1. To say God is violent is not the same as saying that God passes judgment. In fact, it takes judgment to say that violence is wrong. Many Christians seem to think that judgment means violent retribution. But that isn’t necessarily the case. N. T. Wright and many others have proposed that judgment is less about inflicting vengeance upon wrongdoers and more about setting wrongs right – for the benefit of both the wronged and the wrong-doers.
2. Yes, it is true that there are many biblical passages that can be used to justify the idea of a vengeful deity (and they are not only in the Old Testament). One of the main points of my book is that these passages have done so much harm in the past that we have a moral responsibility to “disarm” them as we go forward. Sadly, many Christians are largely unaware of the harm done by these passages, so they are largely insensitive to the moral summons to protect future generations from their weaponization.
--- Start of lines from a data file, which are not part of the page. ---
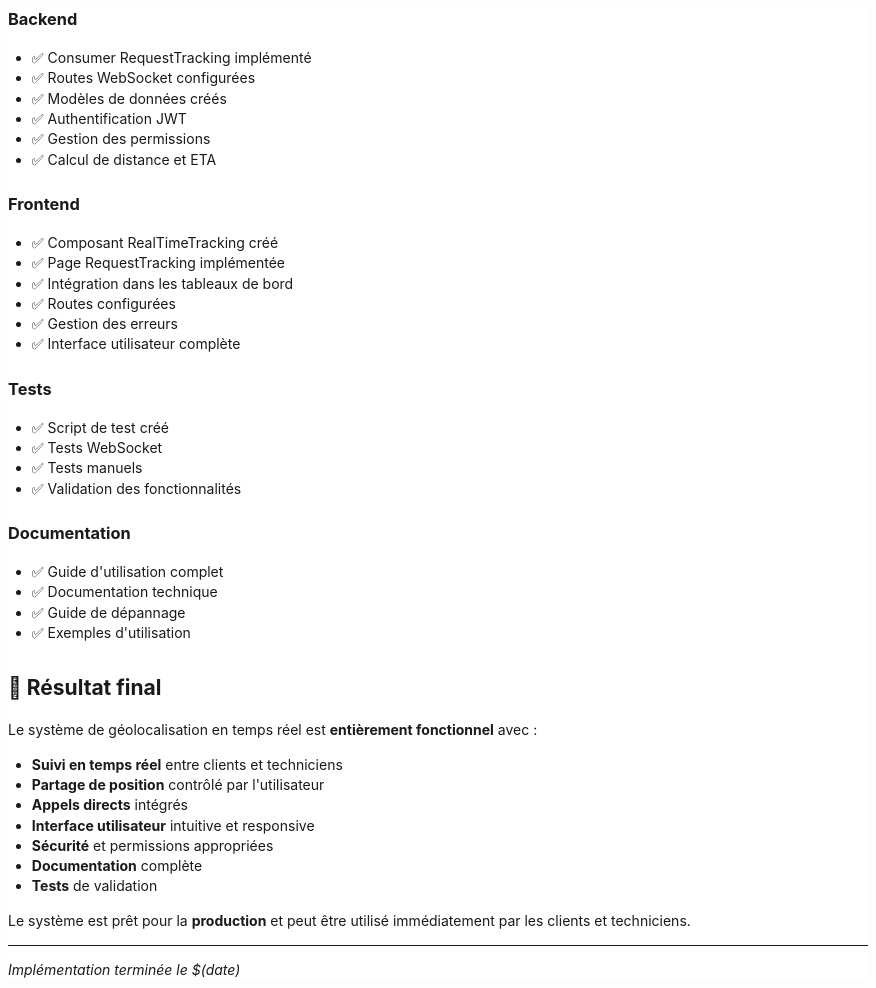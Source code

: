 ### Backend
- ✅ Consumer RequestTracking implémenté
- ✅ Routes WebSocket configurées
- ✅ Modèles de données créés
- ✅ Authentification JWT
- ✅ Gestion des permissions
- ✅ Calcul de distance et ETA

### Frontend
- ✅ Composant RealTimeTracking créé
- ✅ Page RequestTracking implémentée
- ✅ Intégration dans les tableaux de bord
- ✅ Routes configurées
- ✅ Gestion des erreurs
- ✅ Interface utilisateur complète

### Tests
- ✅ Script de test créé
- ✅ Tests WebSocket
- ✅ Tests manuels
- ✅ Validation des fonctionnalités

### Documentation
- ✅ Guide d'utilisation complet
- ✅ Documentation technique
- ✅ Guide de dépannage
- ✅ Exemples d'utilisation

## 🎉 Résultat final

Le système de géolocalisation en temps réel est **entièrement fonctionnel** avec :

- **Suivi en temps réel** entre clients et techniciens
- **Partage de position** contrôlé par l'utilisateur
- **Appels directs** intégrés
- **Interface utilisateur** intuitive et responsive
- **Sécurité** et permissions appropriées
- **Documentation** complète
- **Tests** de validation

Le système est prêt pour la **production** et peut être utilisé immédiatement par les clients et techniciens.

---

*Implémentation terminée le $(date)*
Part 2 of my book addresses this with passion – and more detail, and so I hope you will investigate it.
3. I believe that Jesus sets an example by turning violent passages on their heads. In other words, it is the violent and compassionless who face judgment (of whatever sort) in his teaching. Most important, in Christ’s cross we see God imaged not in those who do the crucifying, but in the one being crucified. God is revealed in Christ as utterly nonviolent, even to the point of dying rather than killing. I don’t think we Christians have taken this obvious truth seriously enough.
4. In terms of a swinging pendulum, the fact is, since the first three centuries, the pendulum of Christendom has not been swinging; it has favored violence, more following the way of Caesar than of Christ. So I am not interested in a reactionary swinging pendulum. I am interested in a great spiritual migration … moving toward the prime directive of love taught and embodied by Jesus. I believe God desires mercy and compassion, not bloodshed or sacrifice, and so should we.
5. Just to clarify: I do not see a “shift in society” that I am seeking to emulate. The American presidential election shows that we still have a lot of people who are happy to vote for a candidate who says he loves war and advocates violence. It is true that politics may swing between left and right, but I believe the gospel calls us to set trends rather than follow them, and I believe the call of God is unwavering: to be blessed, Jesus said, is to be peacemakers. That’s not a swing to the right or left, but rather, a migration forward.
Even if you disagree with me after reading the book, I at least hope you will take the concerns I raise seriously and find a response to them that will not be as subject to violence as the conventional understanding has been over the last 1600 years or so. Again, I believe this is a moral obligation, especially for those who have inherited so much privilege at the expense of others who have suffered so much harm.